Reverse Order: Nodes are added in reverse completion order to satisfy dependencies.
For Graph (a):
Adjacency List (For reference):
a: [b, c]
b: [e, g]
c: [f]
d: [a, f, g, b, c]
e: []
f: []
g: [e, f]
Start DFS from d (Because it has most dependencies):
- From a -> visit b -> visit e. e has no adjacent/unvisited nodes so, add in result list.
- Visit g -> e already visited so skip -> Insert f -> insert g -> insert b
- From a -> visit c -> f already visited so skip -> insert c -> insert a
- Insert d
Final topological sort - d,a,c,b,g,f,e
For graph (b):
Adjacency List (For reference):
a: [b]
b: [c]
c: [d]
d: [g]
e: [a]
f: [b, c, e, g]
g: [e]
There is a cycle in this graph: g -> e -> a -> b -> c -> d -> g.
The presence of a cycle means that topological sorting cannot be performed on this graph.
Answer 3
No, we can’t use the order in which vertices are pushed because for a topological order. A vertex must come after all of it’s pre-requisites in that order.
That’s the reason correct order is computed when vertices are popped off the stack - after all their pre-requisites have been fully explored.
Answer 4
The source-removal algorithm works like this:
Identify sources : Find nodes with no incoming edges.
Remove source : Eliminate the source node and its outgoing edges.
Add to order : Add the source to the topological order.

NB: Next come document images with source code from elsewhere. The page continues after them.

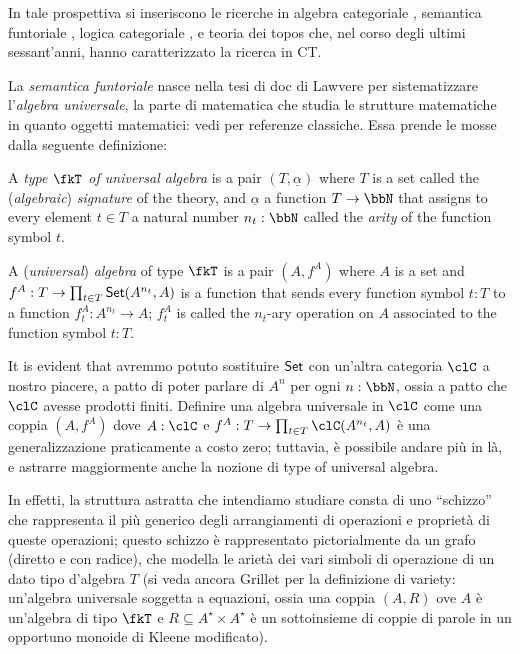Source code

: In tale prospettiva si inseriscono le ricerche in algebra categoriale \cite{Janelidze2004}, semantica funtoriale \cite{lawvere1963functorial,hyland2007category}, logica categoriale \cite{lambek1988introduction}, e teoria dei topos \cite{JohnstonePT} che, nel corso degli ultimi sessant'anni, hanno caratterizzato la ricerca in CT.

La \emph{semantica funtoriale} nasce nella tesi di doc di Lawvere per sistematizzare l'\emph{algebra universale}, la parte di matematica che studia le strutture matematiche in quanto oggetti matematici: vedi \cite{manes2012algebraic} per referenze classiche. Essa prende le mosse dalla seguente definizione:
\begin{definition}
	A \emph{type $\fkT$ of universal algebra} is a pair $(T,\underline{\alpha})$ where $T$ is a set called the (\emph{algebraic}) \emph{signature} of the theory, and $\underline\alpha$ a function $T \to \bbN$ that assigns to every element $t\in T$ a natural number $n_t : \bbN$ called the \emph{arity} of the function symbol $t$.
\end{definition}
\begin{definition}
	A (\emph{universal}) \emph{algebra} of type $\fkT$ is a pair $(A,f^A)$ where $A$ is a set and $f^A : T \to \prod_{t\in T} \mathsf{Set}(A^{n_t},A )$ is a function that sends every function symbol $t : T$ to a function $f^A_t : A^{n_t} \to A$; $f^A_t$ is called the $n_t$-ary operation on $A$ associated to the function symbol $t : T$.
\end{definition}
It is evident that avremmo potuto sostituire $\mathsf{Set}$ con un'altra categoria $\clC$ a nostro piacere, a patto di poter parlare di $A^n$ per ogni $n : \bbN$, ossia a patto che $\clC$ avesse prodotti finiti. Definire una algebra universale in $\clC$ come una coppia $(A,f^A)$ dove $A : \clC$ e $f^A : T \to \prod_{t\in T} \clC(A^{n_t},A )$ è una generalizzazione praticamente a costo zero; tuttavia, è possibile andare più in là, e astrarre maggiormente anche la nozione di type of universal algebra.

In effetti, la struttura astratta che intendiamo studiare consta di uno ``schizzo'' \cite{ehresmann,lair} che rappresenta il più generico degli arrangiamenti di operazioni e proprietà di queste operazioni; questo schizzo è rappresentato pictorialmente da un grafo (diretto e con radice), che modella le arietà dei vari simboli di operazione di un dato tipo d'algebra $T$ (si veda ancora Grillet per la definizione di variety: un'algebra universale soggetta a equazioni, ossia una coppia $(A,R)$ ove $A$ è un'algebra di tipo $\fkT$ e $R\subseteq A^\star \times A^\star$ è un sottoinsieme di coppie di parole in un opportuno monoide di Kleene modificato).

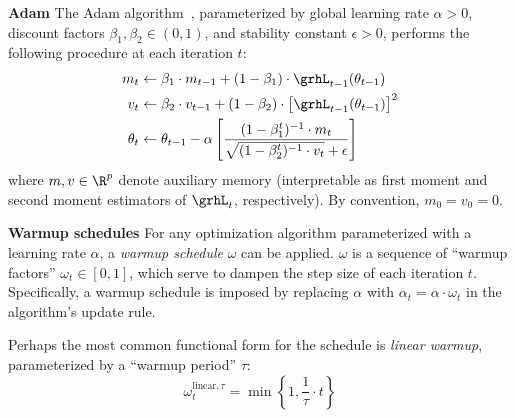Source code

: {\textbf{Adam} \quad The Adam algorithm~\citep{kingma2014adam}, parameterized by global learning rate $\alpha > 0$, discount factors $\beta_1, \beta_2 \in (0, 1)$, and stability constant $\epsilon > 0$, performs the following procedure at each iteration $t$:
\begin{align}
    m_t &\leftarrow \beta_1 \cdot m_{t - 1} + (1 - \beta_1) \cdot \grhL_{t - 1}(\theta_{t - 1}) \label{eqn:adam-first-moment-update} \\
    v_t &\leftarrow \beta_2 \cdot v_{t - 1} + (1 - \beta_2) \cdot \left[ \grhL_{t - 1}(\theta_{t - 1}) \right]^2 \label{eqn:adam-second-moment-update} \\
    \theta_t &\leftarrow \theta_{t - 1} - \alpha \left[ \frac{(1 - \beta_1^t)^{-1} \cdot m_t}{\sqrt{(1 - \beta_2^t)^{-1} \cdot v_t} + \epsilon} \right] \label{eqn:adam-update-rule}
\end{align}
where $m, v \in \R^p$ denote auxiliary memory (interpretable as first moment and second moment estimators of $\grhL_t$, respectively). By convention, $m_0 = v_0 = 0$.

\textbf{Warmup schedules} \quad For any optimization algorithm parameterized with a learning rate $\alpha$, a \emph{warmup schedule} $\omega$ can be applied. $\omega$ is a sequence of ``warmup factors'' $\omega_t \in [0, 1]$, which serve to dampen the step size of each iteration $t$. Specifically, a warmup schedule is imposed by replacing $\alpha$ with $\alpha_t = \alpha \cdot \omega_t$ in the algorithm's update rule.

Perhaps the most common functional form for the schedule is \emph{linear warmup}, parameterized by a ``warmup period'' $\tau$:
\begin{equation}
    \omega_t^{\text{linear}, \tau} = \min \left\{ 1, \frac{1}{\tau} \cdot t \right\}
\end{equation}

}
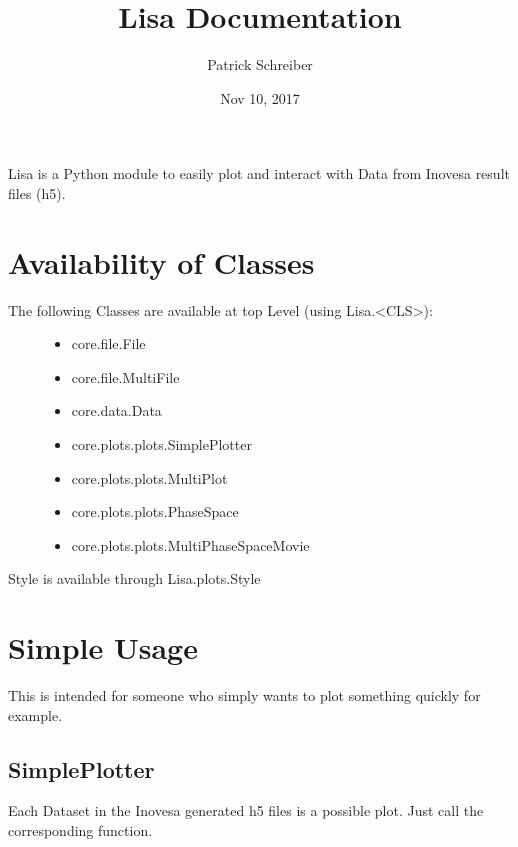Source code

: \documentclass[letterpaper,10pt,openany,oneside,english]{sphinxmanual}
\title{Lisa Documentation}
\date{Nov 10, 2017}
\author{Patrick Schreiber}
\begin{document}
\maketitle
\sphinxtableofcontents
{}\label{\detokenize{index::doc}}


Lisa is a Python module to easily plot and interact with Data from Inovesa result files (h5).


\chapter{Availability of Classes}
\label{\detokenize{availability::doc}}\label{\detokenize{availability:availability-of-classes}}\label{\detokenize{availability:welcome-to-lisa-s-documentation}}\begin{description}
\item[{The following Classes are available at top Level (using Lisa.\textless{}CLS\textgreater{}):}] \leavevmode\begin{itemize}
\item {} 
core.file.File

\item {} 
core.file.MultiFile

\item {} 
core.data.Data

\item {} 
core.plots.plots.SimplePlotter

\item {} 
core.plots.plots.MultiPlot

\item {} 
core.plots.plots.PhaseSpace

\item {} 
core.plots.plots.MultiPhaseSpaceMovie

\end{itemize}

\end{description}

Style is available through Lisa.plots.Style


\chapter{Simple Usage}
\label{\detokenize{simpleusage::doc}}\label{\detokenize{simpleusage:simple-usage}}
This is intended for someone who simply wants to plot something quickly for example.


\section{SimplePlotter}
\label{\detokenize{simpleusage:simpleplotter}}
Each Dataset in the Inovesa generated h5 files is a possible plot. Just call the corresponding function.
\end{document}
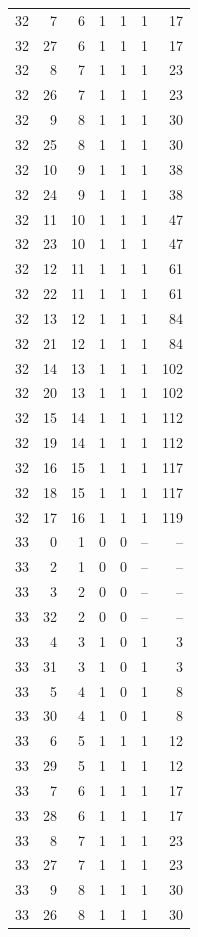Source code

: \begin{longtable}{rrrrrrr}
32 & 7 & 6 & 1 & 1 & 1 & 17\\
32 & 27 & 6 & 1 & 1 & 1 & 17\\
32 & 8 & 7 & 1 & 1 & 1 & 23\\
32 & 26 & 7 & 1 & 1 & 1 & 23\\
32 & 9 & 8 & 1 & 1 & 1 & 30\\
32 & 25 & 8 & 1 & 1 & 1 & 30\\
32 & 10 & 9 & 1 & 1 & 1 & 38\\
32 & 24 & 9 & 1 & 1 & 1 & 38\\
32 & 11 & 10 & 1 & 1 & 1 & 47\\
32 & 23 & 10 & 1 & 1 & 1 & 47\\
32 & 12 & 11 & 1 & 1 & 1 & 61\\
32 & 22 & 11 & 1 & 1 & 1 & 61\\
32 & 13 & 12 & 1 & 1 & 1 & 84\\
32 & 21 & 12 & 1 & 1 & 1 & 84\\
32 & 14 & 13 & 1 & 1 & 1 & 102\\
32 & 20 & 13 & 1 & 1 & 1 & 102\\
32 & 15 & 14 & 1 & 1 & 1 & 112\\
32 & 19 & 14 & 1 & 1 & 1 & 112\\
32 & 16 & 15 & 1 & 1 & 1 & 117\\
32 & 18 & 15 & 1 & 1 & 1 & 117\\
32 & 17 & 16 & 1 & 1 & 1 & 119\\
33 & 0 & 1 & 0 & 0 & -- & --\\
33 & 2 & 1 & 0 & 0 & -- & --\\
33 & 3 & 2 & 0 & 0 & -- & --\\
33 & 32 & 2 & 0 & 0 & -- & --\\
33 & 4 & 3 & 1 & 0 & 1 & 3\\
33 & 31 & 3 & 1 & 0 & 1 & 3\\
33 & 5 & 4 & 1 & 0 & 1 & 8\\
33 & 30 & 4 & 1 & 0 & 1 & 8\\
33 & 6 & 5 & 1 & 1 & 1 & 12\\
33 & 29 & 5 & 1 & 1 & 1 & 12\\
33 & 7 & 6 & 1 & 1 & 1 & 17\\
33 & 28 & 6 & 1 & 1 & 1 & 17\\
33 & 8 & 7 & 1 & 1 & 1 & 23\\
33 & 27 & 7 & 1 & 1 & 1 & 23\\
33 & 9 & 8 & 1 & 1 & 1 & 30\\
33 & 26 & 8 & 1 & 1 & 1 & 30\\

\end{longtable}
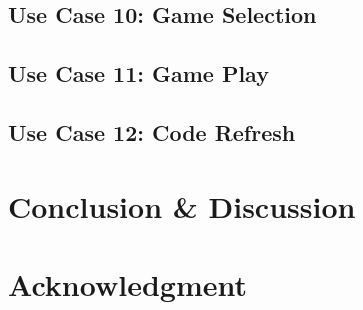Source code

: \documentclass[conference]{IEEEtran}
\begin{document}
    \subsection{Use Case 10: Game Selection}
    \subsection{Use Case 11: Game Play}
    \subsection{Use Case 12: Code Refresh}
\section{Conclusion \& Discussion}

\section*{Acknowledgment}
\end{document}
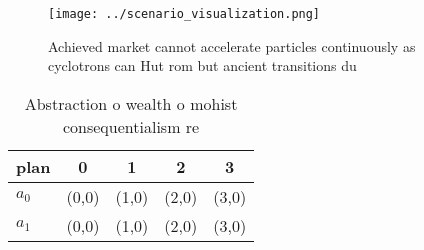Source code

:\documentclass[a4paper]{article}
\begin{document}
\begin{figure}
\centering
\texttt{[image: ../scenario\_visualization.png]}
\caption{Achieved market cannot accelerate particles continuously as cyclotrons can Hut rom but ancient transitions du
}
\end{figure}
 
\begin{table}
\begin{adjustbox}{width=0.7\columnwidth}
\begin{tabular}{|l|l|l|l|l|}
\hline
\textbf{plan} & \multicolumn{1}{c|}{\textbf{0}} & \multicolumn{1}{c|}{\textbf{1}} & \multicolumn{1}{c|}{\textbf{2}} & \multicolumn{1}{c|}{\textbf{3}} \\ \hline
\textbf{$a_0$}  & (0,0) & (1,0) & (2,0) & (3,0) \\ \hline
\textbf{$a_1$}  & (0,0) & (1,0) & (2,0) & (3,0) \\ \hline
\end{tabular}
\end{adjustbox}
\caption{Abstraction o wealth o mohist consequentialism re
}
\end{table}
\end{document}
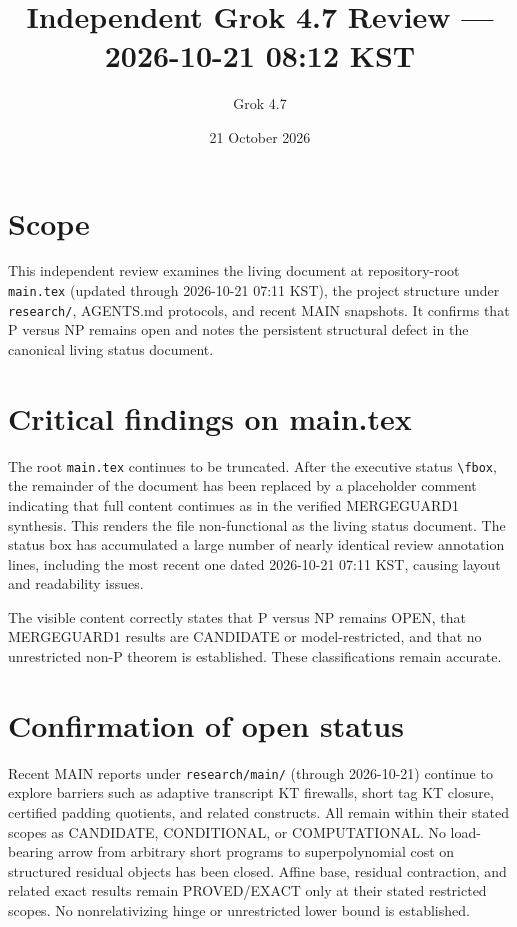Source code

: \documentclass[11pt]{article}
\title{Independent Grok 4.7 Review --- 2026-10-21 08:12 KST}
\author{Grok 4.7}
\date{21 October 2026}
\begin{document}
\maketitle

\begin{center}
\end{center}

\section{Scope}
This independent review examines the living document at repository-root \texttt{main.tex} (updated through 2026-10-21 07:11 KST), the project structure under \texttt{research/}, AGENTS.md protocols, and recent MAIN snapshots. It confirms that P versus NP remains open and notes the persistent structural defect in the canonical living status document.

\section{Critical findings on main.tex}
The root \texttt{main.tex} continues to be truncated. After the executive status \texttt{\textbackslash fbox}, the remainder of the document has been replaced by a placeholder comment indicating that full content continues as in the verified MERGEGUARD1 synthesis. This renders the file non-functional as the living status document. The status box has accumulated a large number of nearly identical review annotation lines, including the most recent one dated 2026-10-21 07:11 KST, causing layout and readability issues.

The visible content correctly states that P versus NP remains OPEN, that MERGEGUARD1 results are CANDIDATE or model-restricted, and that no unrestricted non-P theorem is established. These classifications remain accurate.

\section{Confirmation of open status}
Recent MAIN reports under \texttt{research/main/} (through 2026-10-21) continue to explore barriers such as adaptive transcript KT firewalls, short tag KT closure, certified padding quotients, and related constructs. All remain within their stated scopes as CANDIDATE, CONDITIONAL, or COMPUTATIONAL. No load-bearing arrow from arbitrary short programs to superpolynomial cost on structured residual objects has been closed. Affine base, residual contraction, and related exact results remain PROVED/EXACT only at their stated restricted scopes. No nonrelativizing hinge or unrestricted lower bound is established.
\end{document}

Repeat : Continue identifying and removing sources until all nodes are processed. If no sources are found and nodes remain, a cycle exists.
Graph a
- Identify source d (no incoming edges), remove d, and update the graph.
- Topological order: [d]
- Source a , remove $a$, update graph.
- Topological order: [d, a]
- Source b , remove b, update graph.
- Topological order: [d, a, b]
- Source c , remove c, update graph.
- Topological order: [d, a, b, c]
- Source f , remove f.
- Topological order: $[d, a, b, c, f]$
- Source g , remove g.
- Topological order: $[d, a, b, c, f, g]$
- Source e , remove $e$.
- Topological order: $[d, a, b, c, f, g, e]$
Final Topological Order:
$$ d, a, b, c, f, g, e $$Graph b
- Source $f$ , remove $f$, and update the graph.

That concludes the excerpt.